Exchanging contracts and settlement
Before exchanging contracts, several steps generally need to be undertaken, including:
- completing all relevant property inspections and checks
- reviewing and discussing the contract of sale with your solicitor or conveyancer
- confirming financial arrangements.
Exchanging contracts legally completes the property sale process. It means the seller has accepted the buyer's offer on the home and both have signed the contract of sale.
At the time of the exchange you will be required to pay the deposit for the home you are buying.
Private treaty sales in NSW have a 5 business day cooling-off period after contracts are exchanged.
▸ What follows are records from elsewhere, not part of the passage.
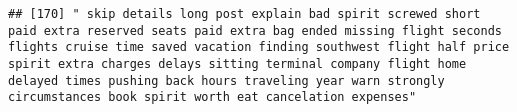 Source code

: \documentclass[
]{article}
\begin{document}
\begin{verbatim}
## [170] " skip details long post explain bad spirit screwed short paid extra reserved seats paid extra bag ended missing flight seconds flights cruise time saved vacation finding southwest flight half price spirit extra charges delays sitting terminal company flight home delayed times pushing back hours traveling year warn strongly circumstances book spirit worth eat cancelation expenses"                                                                                                                                                                                                                                                                                                                                                                                                                                                                                                                                                                                                                                                                                                                                                                                                                                                                                                                                                                                                                                                                                                                                                                                                                                                                                                                                                                                                 

\end{verbatim}
\end{document}
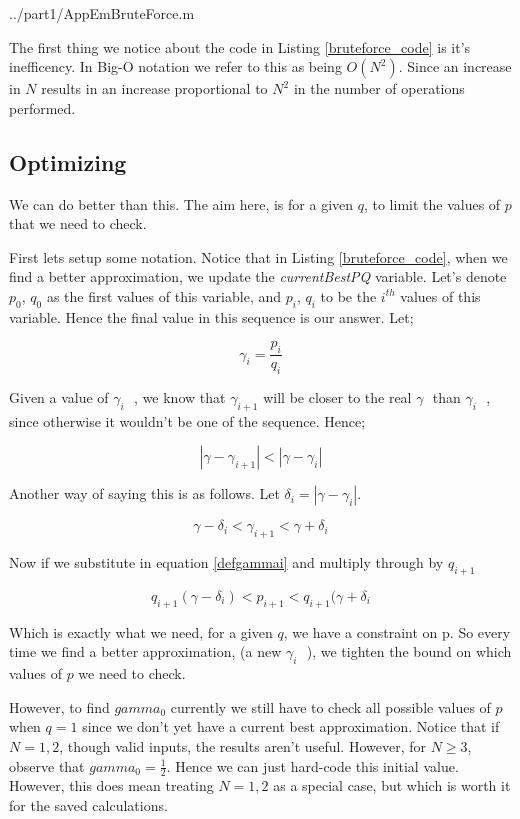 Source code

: \documentclass[10pt]{article}
\newcommand*{\gam}{$\gamma \text{ }$}
\newcommand*{\gami}{$\gamma_{i} \text{ }$}
\begin{document}
   {../part1/AppEmBruteForce.m}

The first thing we notice about the code in Listing \ref{bruteforce_code} is it's inefficency. In Big-O notation we refer to this as being $O(N^2)$. Since an increase in $N$ results in an increase proportional to $N^2$ in the number of operations performed.

\subsection{Optimizing}
We can do better than this. The aim here, is for a given $q$, to limit the values of $p$ that we need to check. 

First lets setup some notation. Notice that in Listing \ref{bruteforce_code}, when we find a better approximation, we update the \emph{currentBestPQ} variable. Let's denote $p_0$, $q_0$  as the first values of this variable, and $p_i$, $q_i$ to be the $i^{th}$ values of this variable. Hence the final value in this sequence is our answer. Let;

\begin{equation} \label{defgammai}
  \gamma_i = \frac{p_i}{q_i} 
\end{equation}


Given a value of \gami, we know that $\gamma_{i+1}$ will be closer to the real \gam than \gami, since otherwise it wouldn't be one of the sequence. Hence;

$$ |\gamma- \gamma_{i+1}| < |\gamma - \gamma_{i}| $$

Another way of saying this is as follows. Let $\delta_{i} = | \gamma - \gamma_i  |$. 

$$ \gamma - \delta_i < \gamma_{i+1} < \gamma + \delta_i $$

Now if we substitute in equation \ref{defgammai} and multiply through by $q_{i+1}$

\begin{equation} \label{em_constraint}
q_{i+1} (\gamma - \delta_i) < p_{i+1} < q_{i+1} ( \gamma + \delta_i 
\end{equation} 

Which is exactly what we need, for a given $q$, we have a constraint on p. So every time we find a better approximation, (a new \gami), we tighten the bound on which values of $p$ we need to check.

However, to find $gamma_0$ currently we still have to check all possible values of $p$ when $q = 1$ since we don't yet have a current best approximation. Notice that if $N = 1,2$, though valid inputs, the results aren't useful. However, for $N \geq 3$, observe that $gamma_0 = \frac{1}{2}$. Hence we can just hard-code this initial value. However, this does mean treating $N = 1,2$ as a special case, but which is worth it for the saved calculations.
\end{document}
The cooling-off period starts as soon as you exchange contracts and ends at 5pm on the 5th business day after exchange.
During the cooling-off period, buyers can withdraw from the sale as long as you give written notice. Usually there are financial penalties if you do this and it's worked out as a percentage of the sale price.
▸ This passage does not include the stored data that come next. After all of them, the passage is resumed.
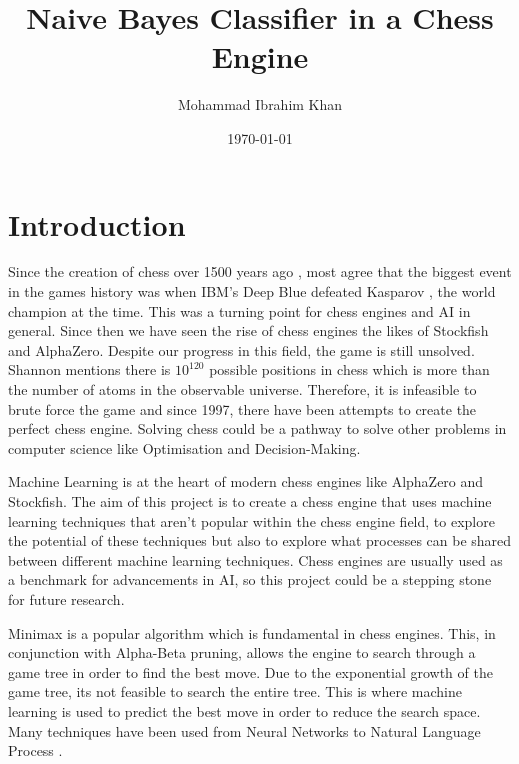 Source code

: \documentclass[20pt]{informatics-report}
\title{Naive Bayes Classifier in a Chess Engine}
\author{Mohammad Ibrahim Khan}
\date{\today}
\begin{document}
\createFrontMatter
\onehalfspacing
\tableofcontents
\doublespacing


\chapter{Introduction}


Since the creation of chess over 1500 years ago \cite{davidsonShortHistoryChess2012}, most agree that the biggest event in the games history was when IBM's Deep Blue defeated Kasparov \cite{hsuIBMsDeepBlue1999}, the world champion at the time. This was a turning point for chess engines and AI in general.
Since then we have seen the rise of chess engines the likes of Stockfish and AlphaZero. Despite our progress in this field, the game is still unsolved. Shannon mentions there is $10^{120}$ possible positions in chess \cite{shannonXXIIProgrammingComputer1950} which is more than the number of atoms in the observable universe. Therefore, it is infeasible to brute force the game and since 1997, there have been attempts to create the perfect chess engine. Solving chess could be a pathway to solve other problems in computer science like Optimisation
and Decision-Making. 

Machine Learning is at the heart of modern chess engines like AlphaZero and Stockfish.  
The aim of this project is to create a chess engine that uses machine learning techniques that aren't popular within the chess engine field, to explore the potential of these techniques but also to explore what processes can be shared between different machine learning techniques.
Chess engines are usually used as a benchmark for advancements in AI, so this project could be a stepping stone for future research. 

Minimax is a popular algorithm which is fundamental in chess engines. This, in conjunction with Alpha-Beta pruning, allows the engine to search through a game tree in order to find the best move. Due to the exponential growth of the game tree, its not feasible to search the entire tree. This is where machine learning is used to predict the best move in order to reduce the search space. Many techniques have been used from Neural Networks \cite{kleinNeuralNetworksChess2022} to Natural Language Process \cite{NLPinChess}. 
\end{document}
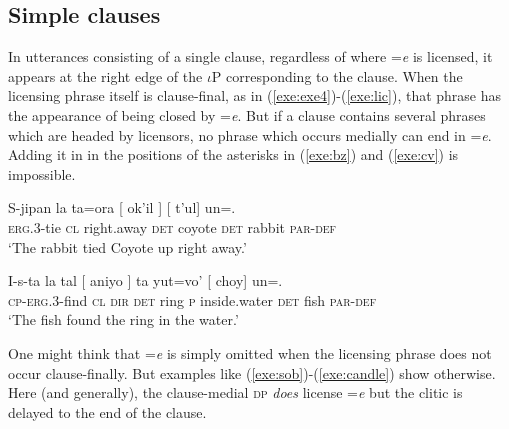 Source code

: \documentclass[output=paper,
modfonts
]{LSP/langsci}
\begin{document}
\subsection{Simple clauses}
In utterances consisting of a single clause, regardless of where =\emph{e} is licensed,
it appears at the right edge of the $\iota$P corresponding to the clause.
When the licensing phrase itself is clause-final, as in (\ref{exe:exe4})-(\ref{exe:lic}), that phrase has the appearance 
of being closed by =\emph{e}. 
But if a clause contains several phrases which are headed by licensors, no phrase which occurs medially can end in 
=\emph{e}. Adding it in in the positions of the asterisks in (\ref{exe:bz}) and (\ref{exe:cv}) is impossible.
		\begin{exe}
		\ex\label{exe:bz}\bridgeoverex
		\gll S-jipan la ta=ora [ ok'il ] [ t'ul] un=.\\
		\textsc{erg.3}-tie \textsc{cl} right.away \textsc{det} coyote {} \textsc{det} rabbit  \textsc{par-def} \\
		\glt `The rabbit tied Coyote up right away.'  \citep[160]{laughlin1977} 
		\end{exe}
		\begin{exe}
		\ex\label{exe:cv}\bridgeoverex
		\gll I-s-ta la tal [ aniyo ]  ta yut=vo' [ choy] un=\tikzmarkfullnamed{h}{e}. \\
		\textsc{cp-erg.3}-find \textsc{cl} \textsc{dir} \textsc{det} ring {}  \textsc{p} inside.water \textsc{det} fish \textsc{par-def} \\
		\glt `The fish found the ring in the water.'   \citep[354]{laughlin1977} 
		\bridgeover{e}{f}
		\bridgeover{g}{h}
		\end{exe}
One might think that =\emph{e} is simply omitted when the licensing phrase does not occur clause-finally. But examples like (\ref{exe:sob})-(\ref{exe:candle}) 
show otherwise.  Here (and generally), the clause-medial \textsc{dp} \emph{does} license =\emph{e}  but the clitic 
is delayed to the end of the clause.
\end{document}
There is no cooling-off period for homes bought at auction. The contract of sale must be finalised after the auction is completed. It is recommended you consult a solicitor or conveyancer before you attend an auction.
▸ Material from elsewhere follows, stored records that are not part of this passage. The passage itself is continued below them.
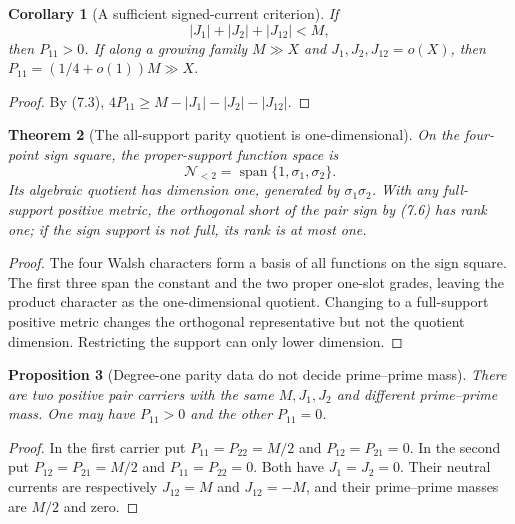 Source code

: \documentclass[11pt]{article}
\newtheorem{theorem}{Theorem}[section]
\newtheorem{proposition}[theorem]{Proposition}
\newtheorem{corollary}[theorem]{Corollary}
\theoremstyle{definition}
\theoremstyle{remark}
\newcommand{\Span}{\operatorname{span}}
\newcommand{\abs}[1]{\left\lvert#1\right\rvert}
\begin{document}
\begin{corollary}[A sufficient signed-current criterion]
\label{cor:current-sufficient}
If
\[
 \boxed{\abs{J_1}+\abs{J_2}+\abs{J_{12}}<M,}
 \tag{7.5}
\]
then $P_{11}>0$.  If along a growing family
$M\gg X$ and $J_1,J_2,J_{12}=o(X)$, then
$P_{11}=(1/4+o(1))M\gg X$.
\end{corollary}

\begin{proof}
By \textup{(7.3)},
$4P_{11}\ge M-|J_1|-|J_2|-|J_{12}|$.
\end{proof}

\begin{theorem}[The all-support parity quotient is one-dimensional]
\label{thm:parity-one-line}
On the four-point sign square, the proper-support function space is
\[
 \mathcal N_{<2}=\Span\{1,\sigma_1,\sigma_2\}.
 \tag{7.6}
\]
Its algebraic quotient has dimension one, generated by
$\sigma_1\sigma_2$.  With any full-support positive metric, the orthogonal
short of the pair sign by \textup{(7.6)} has rank one; if the sign support is
not full, its rank is at most one.
\end{theorem}

\begin{proof}
The four Walsh characters form a basis of all functions on the sign square.
The first three span the constant and the two proper one-slot grades, leaving
the product character as the one-dimensional quotient.  Changing to a
full-support positive metric changes the orthogonal representative but not the
quotient dimension.  Restricting the support can only lower dimension.
\end{proof}

\begin{proposition}[Degree-one parity data do not decide prime--prime mass]
\label{cth:degree-one-parity}
There are two positive pair carriers with the same $M,J_1,J_2$ and different
prime--prime mass.  One may have $P_{11}>0$ and the other $P_{11}=0$.
\end{proposition}

\begin{proof}
In the first carrier put
$P_{11}=P_{22}=M/2$ and $P_{12}=P_{21}=0$.  In the second put
$P_{12}=P_{21}=M/2$ and $P_{11}=P_{22}=0$.  Both have $J_1=J_2=0$.  Their
neutral currents are respectively $J_{12}=M$ and $J_{12}=-M$, and their
prime--prime masses are $M/2$ and zero.
\end{proof}
\end{document}
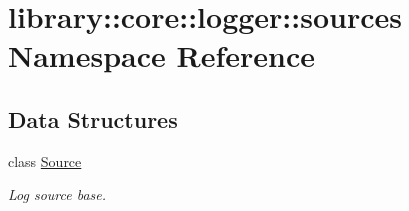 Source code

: \hypertarget{namespacelibrary_1_1core_1_1logger_1_1sources}{}\section{library\+:\+:core\+:\+:logger\+:\+:sources Namespace Reference}
\label{namespacelibrary_1_1core_1_1logger_1_1sources}
\subsection*{Data Structures}
\begin{DoxyCompactItemize}
\item 
class \hyperlink{classlibrary_1_1core_1_1logger_1_1sources_1_1Source}{Source}
\begin{DoxyCompactList}\small\item\em Log source base. \end{DoxyCompactList}\end{DoxyCompactItemize}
From 11 October 2021, certificates of title ceased to be issued in NSW. Property ownership details continue to be recorded on the NSW Torrens Title Register.
Existing certificates of title are no longer valid legal documents. You do not need to destroy a certificate if you already have one.
All land transactions will be lodged online using the Electronic Lodgment Network Operators. You can conduct a title search at NSW Land Registry Services Online.
Learn more at the Office of the Registrar General.
Settlement is the process of paying the remaining sale price and becoming the legal owner of a home. At settlement, your lender will disburse funds for your home loan and you'll receive the keys to your home.
Generally, settlement takes place around 6 weeks after contracts are exchanged. Your conveyancer or solicitor can check and negotiate the settlement period with the seller.
You'll need to have money to cover settlement, including:
- legal costs
- conveyancing fees
- transfer duty, also known as stamp duty
- unpaid lending charges such as Mortgage Lenders' Insurance (LMI) or loan establishment fees, if applicable.
Some sale contracts will allow buyers to carry out a final inspection of a home on the day of settlement. This inspection is to make sure the home is in the same condition as when contracts were exchanged.
After settlement and a final inspection is complete, you can move into your new home.